Anschaulich erläuterte sie die verschiedenen Arten der Inkontinenz. Charakteristisch für die Belastungsinkontinenz ist der Urinverlust bei Druckerhöhung im Bauchraum. Der Urinverlust tritt besonders auf beim Husten, Lachen, Niesen und Heben schwerer Lasten. Dieser Form der Inkontinenz liegt eine Insuffizienz des Schließmuskelapparates zugrunde. Je schwerer die Belastungsinkontinenz desto niedriger die notwendige Druckerhöhung im Bauchraum, die zum unwillkürlichen Urinverlust führt. So kann der Urinverlust bereits im Stehen, beim Gehen oder in der schwersten Ausprägung auch im Liegen auftreten. Der gestörten Schließmuskelfunktion, die zur Belastungsinkontinenz führt, liegt oft eine Beckenbodenschwäche und nervale Fehlsteuerungen zugrunde. Eine Beckenbodenschwäche kann im Laufe der Zeit entweder altersbedingt, bei Bindegewebsschwäche, nach Schwangerschaften und Entbindungen oder auch nach verschiedenen Operationen z.B. an Gebärmutter und Prostata auftreten. Eine Belastungsinkontinenz kann auch durch Übergewicht ausgelöst oder verschlimmert werden. “Die Blasé ist ein Organ, das man trainieren kann” betonte die Referentin und zeigte verschiedene Behandlungsmöglichkeiten auf.

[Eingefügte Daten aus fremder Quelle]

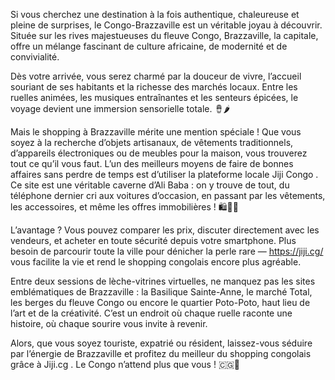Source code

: Si vous cherchez une destination à la fois authentique, chaleureuse et pleine de surprises, le Congo-Brazzaville est un véritable joyau à découvrir. Située sur les rives majestueuses du fleuve Congo, Brazzaville, la capitale, offre un mélange fascinant de culture africaine, de modernité et de convivialité.

Dès votre arrivée, vous serez charmé par la douceur de vivre, l’accueil souriant de ses habitants et la richesse des marchés locaux. Entre les ruelles animées, les musiques entraînantes et les senteurs épicées, le voyage devient une immersion sensorielle totale. 🪘🌶️

Mais le shopping à Brazzaville mérite une mention spéciale ! Que vous soyez à la recherche d’objets artisanaux, de vêtements traditionnels, d’appareils électroniques ou de meubles pour la maison, vous trouverez tout ce qu’il vous faut. L’un des meilleurs moyens de faire de bonnes affaires sans perdre de temps est d’utiliser la plateforme locale Jiji Congo
. Ce site est une véritable caverne d’Ali Baba : on y trouve de tout, du téléphone dernier cri aux voitures d’occasion, en passant par les vêtements, les accessoires, et même les offres immobilières ! 🛍️📱🚗

L’avantage ? Vous pouvez comparer les prix, discuter directement avec les vendeurs, et acheter en toute sécurité depuis votre smartphone. Plus besoin de parcourir toute la ville pour dénicher la perle rare — https://jiji.cg/
 vous facilite la vie et rend le shopping congolais encore plus agréable.

Entre deux sessions de lèche-vitrines virtuelles, ne manquez pas les sites emblématiques de Brazzaville : la Basilique Sainte-Anne, le marché Total, les berges du fleuve Congo ou encore le quartier Poto-Poto, haut lieu de l’art et de la créativité. C’est un endroit où chaque ruelle raconte une histoire, où chaque sourire vous invite à revenir.

Alors, que vous soyez touriste, expatrié ou résident, laissez-vous séduire par l’énergie de Brazzaville et profitez du meilleur du shopping congolais grâce à Jiji.cg
. Le Congo n’attend plus que vous ! 🇨🇬💚
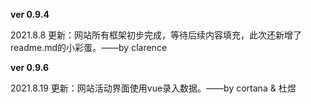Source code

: **ver 0.9.4**

2021.8.8 更新：网站所有框架初步完成，等待后续内容填充，此次还新增了readme.md的小彩蛋。——by clarence

**ver 0.9.6**

2021.8.19 更新：网站活动界面使用vue录入数据。——by cortana & 杜煜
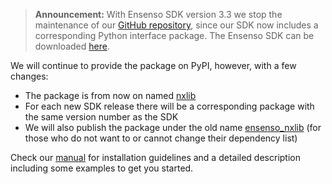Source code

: > **Announcement:**
With Ensenso SDK version 3.3 we stop the maintenance of our
[GitHub repository](https://github.com/ensenso/nxlib-python-interface), since
our SDK now includes a corresponding Python interface package. The Ensenso SDK
can be downloaded [here](https://www.ensenso.com/download).

We will continue to provide the package on PyPI, however, with a few changes:
* The package is from now on named [nxlib](https://pypi.org/project/nxlib/)
* For each new SDK release there will be a corresponding package with the same
  version number as the SDK
* We will also publish the package under the old name
  [ensenso_nxlib](https://pypi.org/project/ensenso_nxlib) (for those who do not
  want to or cannot change their dependency list)

Check our [manual](https://www.ensenso.com/python-api) for installation
guidelines and a detailed description including some examples to get you
started.
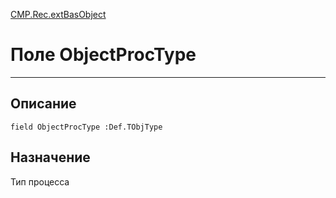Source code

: ﻿---
Link: CMP.Rec.extBasObject.@ObjectProcType
---

<!---  Навигация
[Имя проекта](#) :
-->
[CMP.Rec.extBasObject](Default)

# Поле ObjectProcType
---

## Описание

    field ObjectProcType :Def.TObjType

<!--
## Аргументы{#Args}

### Аргумент1

Описание аргумента 1
-->

## Назначение

Тип процесса

<!--
## Пример

    ObjectProcType...
-->

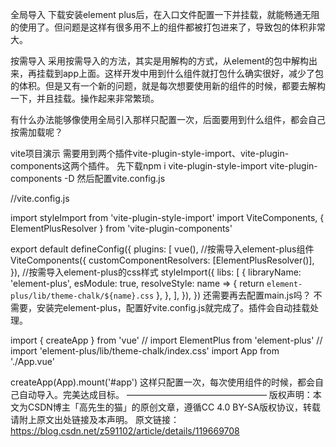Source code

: 全局导入
下载安装element plus后，在入口文件配置一下并挂载，就能畅通无阻的使用了。但问题是这样有很多用不上的组件都被打包进来了，导致包的体积非常大。

按需导入
采用按需导入的方法，其实是用解构的方式，从element的包中解构出来，再挂载到app上面。这样开发中用到什么组件就打包什么确实很好，减少了包的体积。但是又有一个新的问题，就是每次想要使用新的组件的时候，都要去解构一下，并且挂载。操作起来非常繁琐。

有什么办法能够像使用全局引入那样只配置一次，后面要用到什么组件，都会自己按需加载呢？

vite项目演示
需要用到两个插件vite-plugin-style-import、vite-plugin-components这两个插件。
先下载npm i vite-plugin-style-import vite-plugin-components -D
然后配置vite.config.js

//vite.config.js

import styleImport from 'vite-plugin-style-import'
import ViteComponents, { ElementPlusResolver } from 'vite-plugin-components'

export default defineConfig({
    plugins: [
        vue(),
        //按需导入element-plus组件
        ViteComponents({
            customComponentResolvers: [ElementPlusResolver()],
        }),
        //按需导入element-plus的css样式
        styleImport({
            libs: [
                {
                    libraryName: 'element-plus',
                    esModule: true,
                    resolveStyle: name => {
                        return `element-plus/lib/theme-chalk/${name}.css`
                    },
                },
            ],
        }),
})
还需要再去配置main.js吗？ 不需要，安装完element-plus，配置好vite.config.js就完成了。插件会自动挂载处理。

import { createApp } from 'vue'
// import ElementPlus from 'element-plus'
// import 'element-plus/lib/theme-chalk/index.css'
import App from './App.vue'

createApp(App).mount('#app')
这样只配置一次，每次使用组件的时候，都会自己自动导入。完美达成目标。
————————————————
版权声明：本文为CSDN博主「高先生的猫」的原创文章，遵循CC 4.0 BY-SA版权协议，转载请附上原文出处链接及本声明。
原文链接：https://blog.csdn.net/z591102/article/details/119669708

An zweiter Stelle steht die Dranginkontinzenz, oft auch als Reizblase bekannt. Hier ist ein Hinauszögern der Blasenentleerung nicht mehr oder nur schwer möglich. Wie so oft im Leben gebe es aber auch bei Inkontinenz kein “schwarz und weiß”. Etwa 1/3 der Betroffenen leiden an der sogenannten Mischinkoninenz, einer Kombination aus Drang- und Belastungsinkontinenz. Im weiteren Verlauf des Abend erläuterte Dr. Julia Peter wie mittes eines Miktionsprotokolles, der Sonographie, der Urodynamik oder auch der gynäkologischen Untersuchung die Ursachen und Heilungsmöglichkeiten erforscht werden. Anschaulich zeigte sie die konservative Therapie mit dem Beheben der Obstipation, dem Reduzieren des Körpergewichtes und ggf der Ernährungsumstellung. Bei der Physiotherapie wurden Beckenbodentraining und Elektrostimulation ebenso besprochen wie die medikamentöse Therapie. Überall sei Geduld erforderlich, denn der Erfolg stelle sich erfahrungsgemäß erst nach 4 bis 6 Wochen ein. Auch der operative Therapie widmete Dr. Julia Peter ihre Erläuterungen. “Gutes Material und gute Operateure” nannte sie als wichtige Voraussetzungen. Eine weitere Option biete auch der sogenannte “Blasenschrittmacher”. Abschließend betonte Dr. Julia Peter, dass jede und jeder Betroffene Hilfe in Anspruch nehmen soll. Das Kontinenz- und Beckenbodenzentrum in Straubing sei ein guter Ansprechpartner und die Kosten werden von der Krankenkasse übernommen. Allerdings sei dafür die Überweisung von einem Gynäkologen oder Urologen erforderlich.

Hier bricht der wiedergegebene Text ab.